Work item
From the records below, copy each line in which the string "small" occurs.

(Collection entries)
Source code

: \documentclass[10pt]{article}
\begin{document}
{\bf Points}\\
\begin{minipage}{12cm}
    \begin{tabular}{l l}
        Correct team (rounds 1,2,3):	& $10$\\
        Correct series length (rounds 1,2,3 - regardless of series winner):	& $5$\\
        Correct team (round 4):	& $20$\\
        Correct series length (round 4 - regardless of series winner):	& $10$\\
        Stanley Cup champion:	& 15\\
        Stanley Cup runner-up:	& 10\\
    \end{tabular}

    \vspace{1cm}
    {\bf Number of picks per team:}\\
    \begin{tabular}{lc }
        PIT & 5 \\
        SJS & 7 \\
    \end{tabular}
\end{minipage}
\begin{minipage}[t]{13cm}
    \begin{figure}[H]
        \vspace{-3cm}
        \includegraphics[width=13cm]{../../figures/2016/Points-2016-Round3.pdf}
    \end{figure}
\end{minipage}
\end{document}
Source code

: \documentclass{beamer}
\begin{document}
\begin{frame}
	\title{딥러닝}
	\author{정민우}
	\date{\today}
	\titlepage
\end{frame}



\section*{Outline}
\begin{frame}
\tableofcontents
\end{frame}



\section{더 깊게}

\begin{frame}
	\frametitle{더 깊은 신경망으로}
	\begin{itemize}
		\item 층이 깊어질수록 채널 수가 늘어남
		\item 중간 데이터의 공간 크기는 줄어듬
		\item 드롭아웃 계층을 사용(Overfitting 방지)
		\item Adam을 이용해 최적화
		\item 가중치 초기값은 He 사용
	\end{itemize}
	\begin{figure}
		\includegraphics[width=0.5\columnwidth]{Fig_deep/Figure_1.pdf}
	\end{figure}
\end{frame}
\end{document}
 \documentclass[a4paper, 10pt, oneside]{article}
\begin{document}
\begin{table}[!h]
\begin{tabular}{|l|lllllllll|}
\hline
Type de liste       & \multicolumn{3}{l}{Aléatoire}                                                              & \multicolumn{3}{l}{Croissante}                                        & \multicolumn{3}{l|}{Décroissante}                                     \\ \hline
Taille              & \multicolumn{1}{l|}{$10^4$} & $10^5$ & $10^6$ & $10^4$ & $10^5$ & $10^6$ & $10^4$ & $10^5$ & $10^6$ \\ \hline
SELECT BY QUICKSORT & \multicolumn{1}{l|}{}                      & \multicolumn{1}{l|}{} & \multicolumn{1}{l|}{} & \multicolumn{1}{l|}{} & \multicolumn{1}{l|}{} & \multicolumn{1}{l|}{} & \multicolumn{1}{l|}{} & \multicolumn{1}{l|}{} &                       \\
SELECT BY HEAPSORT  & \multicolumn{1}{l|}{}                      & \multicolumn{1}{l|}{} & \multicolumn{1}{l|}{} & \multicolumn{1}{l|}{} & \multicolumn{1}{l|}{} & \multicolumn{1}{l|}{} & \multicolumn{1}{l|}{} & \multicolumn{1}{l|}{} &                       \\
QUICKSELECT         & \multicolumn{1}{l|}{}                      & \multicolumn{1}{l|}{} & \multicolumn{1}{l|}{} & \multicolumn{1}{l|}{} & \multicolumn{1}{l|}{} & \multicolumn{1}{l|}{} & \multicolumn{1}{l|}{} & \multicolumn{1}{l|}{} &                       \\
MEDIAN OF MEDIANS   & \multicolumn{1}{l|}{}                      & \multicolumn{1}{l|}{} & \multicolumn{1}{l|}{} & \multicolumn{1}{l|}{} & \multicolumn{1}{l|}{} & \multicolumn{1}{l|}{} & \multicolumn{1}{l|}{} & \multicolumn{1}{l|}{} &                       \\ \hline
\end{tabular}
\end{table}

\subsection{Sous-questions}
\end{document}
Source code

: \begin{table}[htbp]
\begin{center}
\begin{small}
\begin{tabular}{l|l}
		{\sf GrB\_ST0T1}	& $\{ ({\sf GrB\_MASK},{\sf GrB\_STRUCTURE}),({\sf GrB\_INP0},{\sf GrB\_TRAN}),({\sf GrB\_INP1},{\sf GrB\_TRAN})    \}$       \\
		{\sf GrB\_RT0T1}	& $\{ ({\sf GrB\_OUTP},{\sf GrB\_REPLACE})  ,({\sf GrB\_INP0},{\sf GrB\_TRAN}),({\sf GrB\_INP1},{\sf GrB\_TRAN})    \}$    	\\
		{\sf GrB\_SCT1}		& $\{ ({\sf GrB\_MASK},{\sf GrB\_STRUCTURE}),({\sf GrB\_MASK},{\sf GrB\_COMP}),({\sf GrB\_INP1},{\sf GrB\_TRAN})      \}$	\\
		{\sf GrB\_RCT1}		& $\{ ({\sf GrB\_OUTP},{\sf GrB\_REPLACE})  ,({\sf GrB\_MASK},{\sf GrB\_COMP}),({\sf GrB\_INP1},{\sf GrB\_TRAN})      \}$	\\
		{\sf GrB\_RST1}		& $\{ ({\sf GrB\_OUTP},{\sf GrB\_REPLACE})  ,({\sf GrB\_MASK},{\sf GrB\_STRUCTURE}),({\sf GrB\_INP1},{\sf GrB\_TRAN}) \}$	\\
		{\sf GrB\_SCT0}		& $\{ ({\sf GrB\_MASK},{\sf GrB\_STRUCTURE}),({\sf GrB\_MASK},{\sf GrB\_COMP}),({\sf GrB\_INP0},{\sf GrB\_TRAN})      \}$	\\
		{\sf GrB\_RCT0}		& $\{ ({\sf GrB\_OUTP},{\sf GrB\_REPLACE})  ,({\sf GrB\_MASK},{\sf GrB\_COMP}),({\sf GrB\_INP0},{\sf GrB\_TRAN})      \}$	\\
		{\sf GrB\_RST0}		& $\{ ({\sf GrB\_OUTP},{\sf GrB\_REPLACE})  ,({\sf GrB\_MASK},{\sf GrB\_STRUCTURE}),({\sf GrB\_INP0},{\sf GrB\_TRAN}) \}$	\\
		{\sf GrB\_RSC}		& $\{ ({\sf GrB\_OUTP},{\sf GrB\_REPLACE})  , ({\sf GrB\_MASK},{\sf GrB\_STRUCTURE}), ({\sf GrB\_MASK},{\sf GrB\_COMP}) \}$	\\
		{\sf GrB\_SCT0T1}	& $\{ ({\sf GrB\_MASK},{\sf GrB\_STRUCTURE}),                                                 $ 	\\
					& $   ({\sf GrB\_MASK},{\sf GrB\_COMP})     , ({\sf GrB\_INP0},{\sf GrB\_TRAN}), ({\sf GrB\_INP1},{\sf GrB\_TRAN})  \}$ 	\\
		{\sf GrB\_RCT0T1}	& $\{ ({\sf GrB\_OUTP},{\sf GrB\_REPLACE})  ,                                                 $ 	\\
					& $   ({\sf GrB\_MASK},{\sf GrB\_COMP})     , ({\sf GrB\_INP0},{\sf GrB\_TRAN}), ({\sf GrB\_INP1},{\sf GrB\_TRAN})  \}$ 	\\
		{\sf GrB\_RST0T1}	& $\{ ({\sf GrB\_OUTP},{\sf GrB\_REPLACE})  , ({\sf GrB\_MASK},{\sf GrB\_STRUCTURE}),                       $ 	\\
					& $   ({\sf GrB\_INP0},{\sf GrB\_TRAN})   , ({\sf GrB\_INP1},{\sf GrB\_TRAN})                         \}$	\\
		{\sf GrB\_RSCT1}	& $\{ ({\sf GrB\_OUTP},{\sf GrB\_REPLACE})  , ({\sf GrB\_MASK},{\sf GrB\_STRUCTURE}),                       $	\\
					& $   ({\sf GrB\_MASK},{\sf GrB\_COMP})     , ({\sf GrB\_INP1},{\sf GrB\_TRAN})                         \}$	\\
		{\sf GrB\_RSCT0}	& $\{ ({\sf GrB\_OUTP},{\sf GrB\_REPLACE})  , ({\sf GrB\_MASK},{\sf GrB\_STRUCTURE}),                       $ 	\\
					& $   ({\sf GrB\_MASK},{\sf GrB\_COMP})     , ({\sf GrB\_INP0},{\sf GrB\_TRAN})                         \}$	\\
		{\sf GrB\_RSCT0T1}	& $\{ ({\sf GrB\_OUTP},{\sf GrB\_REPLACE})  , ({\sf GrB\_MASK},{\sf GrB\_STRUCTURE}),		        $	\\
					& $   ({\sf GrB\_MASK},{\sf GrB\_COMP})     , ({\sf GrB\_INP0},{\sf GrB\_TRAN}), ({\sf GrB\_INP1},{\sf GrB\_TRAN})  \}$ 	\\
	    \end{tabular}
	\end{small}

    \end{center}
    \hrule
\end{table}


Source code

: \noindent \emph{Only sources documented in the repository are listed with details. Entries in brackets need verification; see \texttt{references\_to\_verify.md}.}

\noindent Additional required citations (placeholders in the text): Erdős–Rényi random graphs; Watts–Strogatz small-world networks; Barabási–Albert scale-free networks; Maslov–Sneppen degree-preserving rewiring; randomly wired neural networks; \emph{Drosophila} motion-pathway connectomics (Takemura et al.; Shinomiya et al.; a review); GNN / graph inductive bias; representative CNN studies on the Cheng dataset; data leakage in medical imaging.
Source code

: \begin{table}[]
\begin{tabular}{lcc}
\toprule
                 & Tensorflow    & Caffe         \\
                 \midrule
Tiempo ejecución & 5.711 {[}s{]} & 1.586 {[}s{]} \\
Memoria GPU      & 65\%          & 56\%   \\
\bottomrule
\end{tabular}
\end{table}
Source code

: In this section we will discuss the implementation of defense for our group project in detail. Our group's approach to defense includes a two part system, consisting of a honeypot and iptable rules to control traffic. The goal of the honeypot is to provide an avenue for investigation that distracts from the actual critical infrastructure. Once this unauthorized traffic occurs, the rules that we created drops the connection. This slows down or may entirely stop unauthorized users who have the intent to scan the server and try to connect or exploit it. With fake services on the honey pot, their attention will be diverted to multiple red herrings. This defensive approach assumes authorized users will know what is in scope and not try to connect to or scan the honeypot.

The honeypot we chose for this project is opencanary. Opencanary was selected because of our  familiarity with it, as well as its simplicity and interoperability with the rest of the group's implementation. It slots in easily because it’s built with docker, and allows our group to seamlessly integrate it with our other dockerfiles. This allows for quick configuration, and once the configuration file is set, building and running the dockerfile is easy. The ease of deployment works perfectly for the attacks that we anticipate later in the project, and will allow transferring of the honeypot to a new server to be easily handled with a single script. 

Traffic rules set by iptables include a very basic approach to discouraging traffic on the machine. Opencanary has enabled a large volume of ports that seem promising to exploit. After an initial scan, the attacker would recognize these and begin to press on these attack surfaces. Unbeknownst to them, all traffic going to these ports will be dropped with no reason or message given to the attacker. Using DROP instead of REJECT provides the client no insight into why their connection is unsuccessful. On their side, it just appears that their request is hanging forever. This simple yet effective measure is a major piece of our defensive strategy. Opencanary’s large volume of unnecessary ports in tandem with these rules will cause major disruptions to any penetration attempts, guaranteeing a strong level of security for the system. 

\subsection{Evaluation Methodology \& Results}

Problem solution
\begin{small}
	\end{small}
\noindent Additional required citations (placeholders in the text): Erdős–Rényi random graphs; Watts–Strogatz small-world networks; Barabási–Albert scale-free networks; Maslov–Sneppen degree-preserving rewiring; randomly wired neural networks; \emph{Drosophila} motion-pathway connectomics (Takemura et al.; Shinomiya et al.; a review); GNN / graph inductive bias; representative CNN studies on the Cheng dataset; data leakage in medical imaging.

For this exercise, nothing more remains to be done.